Наевшись, Мвиру улегся на бок и, тяжело дыша, почти моментально уснул. На добром старческом лице, испещренном морщинами, отражалось состояние блаженства и покоя. Сейку заботливо отодвинула отца подальше от костра, накрыла остатки еды листьями и присоединилась к подругам.
Те тоже покончили со своими кухонными делами и собрались под деревом, где на двух больших колодах было установлено длинное, выдолбленное из целого ствола корыто. Еще утром, проходя мимо, я заинтересовался им. В корыто была налита вода, где плавали длинные полосы коры фигового дерева, из которого во всей Тропической Африке делают своеобразную растительную ткань — тапу. Это одно из немногих ремесел, знакомых пигмеям. На рынках Бужумбуры, Кигали и Форт-Портала выделанная ими тапа ценится выше всего, поскольку африканцы считают, что пигмеи добросовестнее других изготовляют из ткань.
Став по обе стороны от корыта, девушки взяли палки-колотушки и равномерными ударами принялись колотить по коре. Из корыта летели брызги, девушки весело смеялись, а я невольно поймал себя на том, что залюбовался ими. Лица пигмеек нельзя назвать красивыми, но сложены девушки ладно и пропорционально, и, когда рядом с ними не стоит высокорослый человек, они не кажутся очень маленькими. Упругие молодые тела блестели на солнце, капельки воды весело искрились на светло-шоколадной гладкой коже. Раз! — и длинные колотушки подпрыгивают вверх. Раз! — и они так же слаженно опускаются вниз, обдавая девушек новой порцией брызг. Работали они часа два, без передышки.
К концу брызги почти исчезли, а стук колотушек сделался тише; они били уже по чему-то мягкому: от твердой коры отделилось тонкое шелковистое волокно — «сырье», из которого лесные люди делают свои ткани. Девушки извлекли его из корыта и начали раскладывать, вернее, размазывать на огромных листьях фриниума. Размазывали аккуратно, равномерно по всему листу, так, чтобы не получилось утолщений или просветов. Иначе через несколько дней, когда волокнистая масса высохнет, на ней будут бугры или дыры.

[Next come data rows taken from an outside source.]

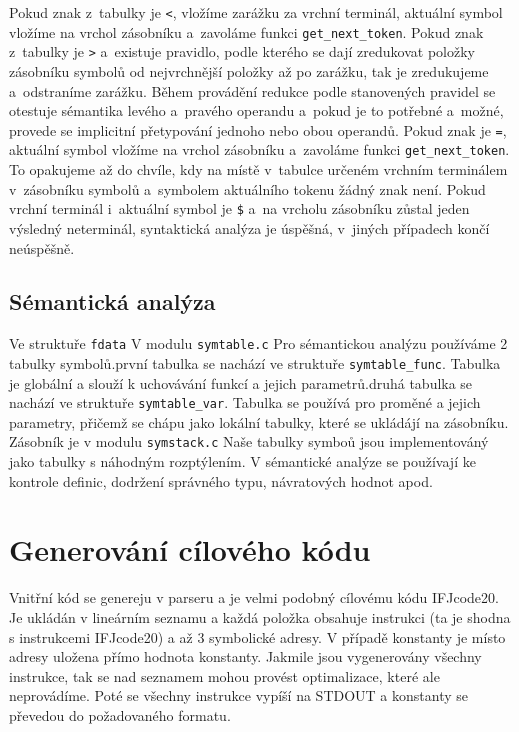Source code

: \documentclass[a4paper, 11pt]{article}
\begin{document}
	Pokud znak z~tabulky je \texttt{<}, vložíme zarážku za vrchní terminál, aktuální symbol vložíme na vrchol zásobníku
	a~zavoláme funkci \texttt{get\_next\_token}. Pokud znak z~tabulky je \texttt{>} a~existuje pravidlo, podle kterého
	se dají zredukovat položky zásobníku symbolů od nejvrchnější položky až po zarážku, tak je zredukujeme a~odstraníme
	zarážku. Během provádění redukce podle stanovených pravidel se otestuje sémantika levého a~pravého operandu a~pokud
	je to potřebné a~možné, provede se implicitní přetypování jednoho nebo obou operandů. Pokud znak je \texttt{=}, aktuální
	symbol vložíme na vrchol zásobníku a~zavoláme funkci \texttt{get\_next\_token}. To opakujeme až do chvíle, kdy na místě
	v~tabulce určeném vrchním terminálem v~zásobníku symbolů a~symbolem aktuálního tokenu žádný znak není. Pokud vrchní
	terminál i~aktuální symbol je \texttt{\$} a~na vrcholu zásobníku zůstal jeden výsledný neterminál, syntaktická analýza je
	úspěšná, v~jiných případech končí neúspěšně.



	
	\subsection{Sémantická analýza}

    Ve struktuře \texttt{fdata} 
	V modulu \texttt{symtable.c} Pro sémantickou analýzu používáme 2 tabulky symbolů.první tabulka se nachází ve struktuře \texttt{symtable\_func}. Tabulka je globální a slouží k uchovávání funkcí a jejich parametrů.druhá tabulka se nachází ve struktuře \texttt{symtable\_var}. Tabulka se používá pro proměné a jejich parametry, přičemž se chápu jako lokální tabulky, které se ukládájí na zásobníku. Zásobník je v modulu \texttt{symstack.c} Naše tabulky symboů jsou implementováný jako tabulky s náhodným rozptýlením. V sémantické analýze se používají ke kontrole definic, dodržení správného typu, návratových hodnot apod.

	\section{Generování cílového kódu}

	Vnitřní kód se genereju v parseru a je velmi podobný cílovému kódu IFJcode20. 
	Je ukládán v lineárním seznamu a každá položka obsahuje instrukci (ta je shodna s instrukcemi IFJcode20) a až 3 symbolické adresy.
	V případě konstanty je místo adresy uložena přímo hodnota konstanty. Jakmile jsou vygenerovány všechny instrukce, 
	tak se nad seznamem mohou provést optimalizace, které ale neprovádíme. Poté se všechny instrukce vypíší na STDOUT a konstanty se převedou do
	požadovaného formatu.
\end{document}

И вот тут-то начинается самое главное, за что ценится пигмейская тапа. Другие африканские племена, как только ткань высохнет, пускают ее в употребление или несут на рынок. Пигмеи же слегка смачивают тапу мокрыми ладонями и заново бьют колотушками, теперь уже из слоновой кости. Затем тапе дают высохнуть, снова мочат и снова бьют. Тапа, сделанная африканцами-банту, часто ломается, ее нельзя согнуть, а изготовленная пигмеями похожа на настоящую ткань, эластичная, мягкая, шелковистая. В естественном виде она имеет буро-грязный цвет. Но когда в корыто добавляют охры, выходы которой встречаются повсюду в тропическом, лесу, тапа становится терракотовой. Если же изготовленную материю пропитать соком дерева мвизу, то она приобретает желто-оранжевый оттенок. Такой материи делают очень мало, но на рынках она ценится дороже других тканей.